EXERCISE AIM — Collect every line in the records below that contains the word "verify".

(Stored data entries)

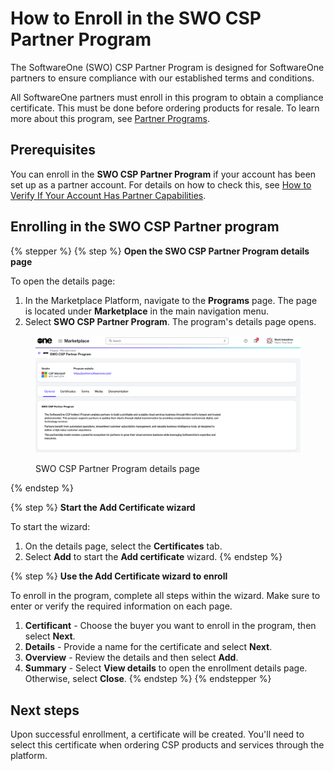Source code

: # How to Enroll in the SWO CSP Partner Program

The SoftwareOne (SWO) CSP Partner Program is designed for SoftwareOne partners to ensure compliance with our established terms and conditions.&#x20;

All SoftwareOne partners must enroll in this program to obtain a compliance certificate. This must be done before ordering products for resale. To learn more about this program, see [Partner Programs](../../../extensions/microsoft-cloud-solution-provider/partner-programs.md).

## Prerequisites <a href="#howtoorderamicrosoft365subscriptionforanexistingmicrosofttenant-prerequisites" id="howtoorderamicrosoft365subscriptionforanexistingmicrosofttenant-prerequisites"></a>

You can enroll in the **SWO CSP Partner Program** if your account has been set up as a partner account. For details on how to check this, see [How to Verify If Your Account Has Partner Capabilities](how-to-verify-if-your-account-has-partner-capabilities.md).

## Enrolling in the SWO CSP Partner program

{% stepper %}
{% step %}
**Open the SWO CSP Partner Program details page**

To open the details page:

1. In the Marketplace Platform, navigate to the **Programs** page. The page is located under **Marketplace** in the main navigation menu.
2. Select **SWO CSP Partner Program**. The program's details page opens.

<figure><img src="../../../.gitbook/assets/csp_partner_program_swo.png" alt=""><figcaption><p>SWO CSP Partner Program details page</p></figcaption></figure>
{% endstep %}

{% step %}
**Start the Add Certificate wizard**

To start the wizard:

1. On the details page, select the **Certificates** tab.
2. Select **Add** to start the **Add certificate** wizard.
{% endstep %}

{% step %}
**Use the Add Certificate wizard to enroll**

To enroll in the program, complete all steps within the wizard. Make sure to enter or verify the required information on each page.

1. **Certificant** - Choose the buyer you want to enroll in the program, then select **Next**.
2. **Details** - Provide a name for the certificate and select **Next**.&#x20;
3. **Overview** - Review the details and then select **Add**.
4. **Summary** - Select **View details** to open the enrollment details page. Otherwise, select **Close**.
{% endstep %}
{% endstepper %}

## Next steps

Upon successful enrollment, a certificate will be created. You'll need to select this certificate when ordering CSP products and services through the platform.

OUTPUT FOR THIS TASK —
You can enroll in the **SWO CSP Partner Program** if your account has been set up as a partner account. For details on how to check this, see [How to Verify If Your Account Has Partner Capabilities](how-to-verify-if-your-account-has-partner-capabilities.md).
To enroll in the program, complete all steps within the wizard. Make sure to enter or verify the required information on each page.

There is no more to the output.